Start at the line with "The left part" in the records below, stop at the line with "excpetions all high-powered", and return every line in that span exactly, the two end lines included.

════════

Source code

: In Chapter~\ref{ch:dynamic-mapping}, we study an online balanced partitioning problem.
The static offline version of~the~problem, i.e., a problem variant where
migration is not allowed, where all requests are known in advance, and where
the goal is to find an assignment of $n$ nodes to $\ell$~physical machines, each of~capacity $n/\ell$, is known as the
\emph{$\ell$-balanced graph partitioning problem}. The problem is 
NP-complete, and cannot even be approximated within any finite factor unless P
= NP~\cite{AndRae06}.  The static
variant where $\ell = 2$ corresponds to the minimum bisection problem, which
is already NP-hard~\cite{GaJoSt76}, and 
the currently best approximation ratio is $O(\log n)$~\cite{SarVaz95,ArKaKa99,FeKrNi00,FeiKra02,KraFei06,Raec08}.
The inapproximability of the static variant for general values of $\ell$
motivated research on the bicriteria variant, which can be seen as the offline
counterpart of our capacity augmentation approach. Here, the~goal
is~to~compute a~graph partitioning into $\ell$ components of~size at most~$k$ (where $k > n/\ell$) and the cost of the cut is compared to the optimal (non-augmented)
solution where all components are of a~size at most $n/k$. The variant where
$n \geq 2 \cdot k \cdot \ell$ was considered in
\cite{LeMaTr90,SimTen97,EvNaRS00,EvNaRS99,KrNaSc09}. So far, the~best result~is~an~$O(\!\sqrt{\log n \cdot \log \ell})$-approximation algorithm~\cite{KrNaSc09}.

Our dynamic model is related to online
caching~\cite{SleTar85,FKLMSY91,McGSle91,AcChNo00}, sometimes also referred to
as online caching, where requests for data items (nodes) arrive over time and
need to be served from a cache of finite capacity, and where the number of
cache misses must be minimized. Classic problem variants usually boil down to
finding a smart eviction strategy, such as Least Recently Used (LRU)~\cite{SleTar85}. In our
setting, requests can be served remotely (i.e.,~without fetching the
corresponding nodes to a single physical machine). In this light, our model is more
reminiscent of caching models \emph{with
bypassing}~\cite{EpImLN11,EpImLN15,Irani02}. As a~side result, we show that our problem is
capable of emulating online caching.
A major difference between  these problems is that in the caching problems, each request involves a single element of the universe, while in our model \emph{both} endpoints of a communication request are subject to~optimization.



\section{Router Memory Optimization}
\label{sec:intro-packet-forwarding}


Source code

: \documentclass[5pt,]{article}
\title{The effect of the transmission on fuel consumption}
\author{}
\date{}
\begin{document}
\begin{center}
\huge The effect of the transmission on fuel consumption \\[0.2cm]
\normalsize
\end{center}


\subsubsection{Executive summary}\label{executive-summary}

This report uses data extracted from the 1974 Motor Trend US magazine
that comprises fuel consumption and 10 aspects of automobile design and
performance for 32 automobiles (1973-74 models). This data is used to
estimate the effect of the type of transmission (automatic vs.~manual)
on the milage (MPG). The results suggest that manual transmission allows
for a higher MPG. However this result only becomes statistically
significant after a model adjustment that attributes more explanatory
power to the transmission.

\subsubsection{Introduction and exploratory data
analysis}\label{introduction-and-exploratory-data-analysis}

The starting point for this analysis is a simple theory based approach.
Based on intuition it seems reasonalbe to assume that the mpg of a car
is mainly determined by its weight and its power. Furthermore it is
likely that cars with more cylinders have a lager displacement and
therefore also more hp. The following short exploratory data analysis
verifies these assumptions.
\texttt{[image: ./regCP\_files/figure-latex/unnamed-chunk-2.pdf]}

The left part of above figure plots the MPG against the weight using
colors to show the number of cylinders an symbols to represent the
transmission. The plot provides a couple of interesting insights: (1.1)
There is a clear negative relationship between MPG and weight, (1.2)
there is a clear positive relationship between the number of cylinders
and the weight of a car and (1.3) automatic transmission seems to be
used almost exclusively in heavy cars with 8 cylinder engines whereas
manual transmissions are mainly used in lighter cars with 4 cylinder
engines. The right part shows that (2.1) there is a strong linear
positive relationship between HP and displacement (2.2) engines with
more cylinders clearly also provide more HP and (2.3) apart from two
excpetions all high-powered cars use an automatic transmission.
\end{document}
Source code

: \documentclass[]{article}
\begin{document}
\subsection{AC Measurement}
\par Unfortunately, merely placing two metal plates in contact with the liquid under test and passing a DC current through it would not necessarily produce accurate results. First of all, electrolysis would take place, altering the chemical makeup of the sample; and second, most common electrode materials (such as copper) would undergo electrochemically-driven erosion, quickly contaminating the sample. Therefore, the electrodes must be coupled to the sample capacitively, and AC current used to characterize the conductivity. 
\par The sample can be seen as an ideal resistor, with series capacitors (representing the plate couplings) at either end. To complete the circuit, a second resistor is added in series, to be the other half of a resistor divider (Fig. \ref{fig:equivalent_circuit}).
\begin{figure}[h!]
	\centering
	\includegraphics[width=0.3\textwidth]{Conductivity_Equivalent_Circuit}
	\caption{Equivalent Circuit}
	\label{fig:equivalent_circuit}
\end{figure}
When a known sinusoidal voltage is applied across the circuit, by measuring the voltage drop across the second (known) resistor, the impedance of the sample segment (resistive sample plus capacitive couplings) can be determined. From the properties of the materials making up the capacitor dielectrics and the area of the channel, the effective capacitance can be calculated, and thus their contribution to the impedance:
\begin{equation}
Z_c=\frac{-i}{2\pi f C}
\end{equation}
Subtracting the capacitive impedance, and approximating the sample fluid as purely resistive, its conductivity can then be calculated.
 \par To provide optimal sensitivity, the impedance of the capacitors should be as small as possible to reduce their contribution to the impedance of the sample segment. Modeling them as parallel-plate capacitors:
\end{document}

════════

■ **Solution below**:
The left part of above figure plots the MPG against the weight using
colors to show the number of cylinders an symbols to represent the
transmission. The plot provides a couple of interesting insights: (1.1)
There is a clear negative relationship between MPG and weight, (1.2)
there is a clear positive relationship between the number of cylinders
and the weight of a car and (1.3) automatic transmission seems to be
used almost exclusively in heavy cars with 8 cylinder engines whereas
manual transmissions are mainly used in lighter cars with 4 cylinder
engines. The right part shows that (2.1) there is a strong linear
positive relationship between HP and displacement (2.2) engines with
more cylinders clearly also provide more HP and (2.3) apart from two
excpetions all high-powered cars use an automatic transmission.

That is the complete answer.